Robert Gsellman was the most notable member of the New York Mets organization to get non-tendered a few weeks ago. It seems like only yesterday he was a rookie on the 2016 Mets giving them a 2.42 ERA performance across 7 starts and a relief appearance.
Like just about every pitcher in 2017, he struggled. But in 2018, with the Mets having a surplus of starting pitching options now healthy, the club decided to move him to the bullpen. He was the lesser multi-inning threat alongside Seth Lugo—a guy still doing his business in this role years later.
Gsellman’s time in the bullpen was up and down. He had a 4.28 ERA in 2018 and managed to save 13 games. His greatest strength remained the ability to go more than one inning. Unfortunately, by 2019, the momentum seemed to die down.
The Mets never seemed to know exactly what to do with Robert Gsellman
Gsellman remained in his relief role in 2019 but yielded much worse results. He had a 4.66 ERA that season. The poor results likely played a factor in the club’s decision to do something outrageous in 2020: move him to the rotation.
While he did miss time due to injury in 2020, Gsellman did make 4 starts and another 2 relief appearances. This logged him only 14 innings of work for the starting pitcher-needy Mets. Their two offseason starting pitching additions, Rick Porcello and Michael Wacha, were major busts. Steven Matz was having a rough year and Gsellman participated, too. He would end his season with a horrific 9.64 ERA in limited action.
Still unsure where he belongs, the Mets demoted him back to a relief role in 2021 with the exception of a single start. He wasn’t so bad in 2021, pitching to a 3.77 ERA in 28.2 innings of work. However, with a career-worst 5.3 strikeouts per nine, he walked a fine line whenever he took the mound.
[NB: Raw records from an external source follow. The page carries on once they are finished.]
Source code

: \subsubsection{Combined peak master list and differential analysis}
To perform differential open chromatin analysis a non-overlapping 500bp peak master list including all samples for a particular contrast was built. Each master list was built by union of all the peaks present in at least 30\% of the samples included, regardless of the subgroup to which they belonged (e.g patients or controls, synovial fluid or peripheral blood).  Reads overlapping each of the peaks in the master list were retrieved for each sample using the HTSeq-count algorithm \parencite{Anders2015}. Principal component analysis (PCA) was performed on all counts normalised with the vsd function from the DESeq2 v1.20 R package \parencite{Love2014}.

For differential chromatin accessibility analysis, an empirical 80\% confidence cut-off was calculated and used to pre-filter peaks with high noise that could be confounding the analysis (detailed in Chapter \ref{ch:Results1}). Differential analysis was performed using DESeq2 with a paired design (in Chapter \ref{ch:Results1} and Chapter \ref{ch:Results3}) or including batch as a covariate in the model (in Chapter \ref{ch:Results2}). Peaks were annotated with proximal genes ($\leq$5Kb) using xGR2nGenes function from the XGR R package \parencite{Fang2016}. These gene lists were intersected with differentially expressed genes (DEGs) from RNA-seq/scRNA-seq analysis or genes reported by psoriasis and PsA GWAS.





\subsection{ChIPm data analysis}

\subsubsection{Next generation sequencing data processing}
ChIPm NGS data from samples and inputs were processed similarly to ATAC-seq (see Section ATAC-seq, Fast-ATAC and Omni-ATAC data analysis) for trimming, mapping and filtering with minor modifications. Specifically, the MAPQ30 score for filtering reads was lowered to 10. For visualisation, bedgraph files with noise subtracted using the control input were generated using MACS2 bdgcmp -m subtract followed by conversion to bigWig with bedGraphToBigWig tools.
Gsellman departs from the Mets with a lifetime 11-10 record as a starter to go with his 4.82 ERA. When pitching in relief, he was 9-6 with a 4.39 ERA.
I bought into Gsellman early on. He seemed like he could be a good pairing with Lugo. When one wasn’t available, the other could get the team through multiple innings and to the back of the bullpen. While Lugo developed into a true weapon, Gsellman was mediocre at best.
Now 28, the Mets apparently saw enough to decide on his future. Rather than keep him around for depth purposes or let him be the long man in relief to mop-up in blowouts, they appear to have turned to Trevor Williams—the other half of the Javier Baez trade from last summer. With far more success as a starter in the big leagues, I understand why they’ve chosen to go in this direction. In a pinch, he’s a much better option. Add in how well he did in 2021 (3.06 ERA in 32.1 innings) and it’s not such a bad alternative to Gsellman.
Gsellman will land on his feet somewhere whether it be on a minor league contract or an invitation to spring training. Mets fans will just have to hope he doesn’t end up being one of those guys that finds himself when he leaves the team.
In other words, keep him away from Paul Sewald.